> **Task to carry out**: Go through the following listing and count each line that contains the string "Android"; the answer is that number alone.

> **Record set**:
>>

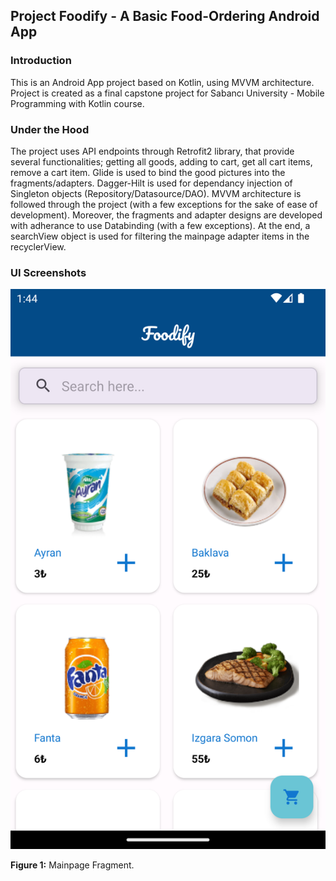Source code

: ## Project Foodify - A Basic Food-Ordering Android App 

### Introduction

This is an Android App project based on Kotlin, using MVVM architecture. Project is created as a final capstone project for Sabancı University - Mobile Programming with Kotlin course. 

### Under the Hood

The project uses API endpoints through Retrofit2 library, that provide several functionalities; getting all goods, adding to cart, get all cart items, remove a cart item. Glide is used to bind the good pictures into the fragments/adapters. Dagger-Hilt is used for dependancy injection of Singleton objects (Repository/Datasource/DAO). MVVM architecture is followed through the project (with a few exceptions for the sake of ease of development). Moreover, the fragments and adapter designs are developed with adherance to use Databinding (with a few exceptions). At the end, a searchView object is used for filtering the mainpage adapter items in the recyclerView.

### UI Screenshots

![](./screenshots/ss1.png)

**Figure 1:** Mainpage Fragment.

<<

> **Problem solution**: 2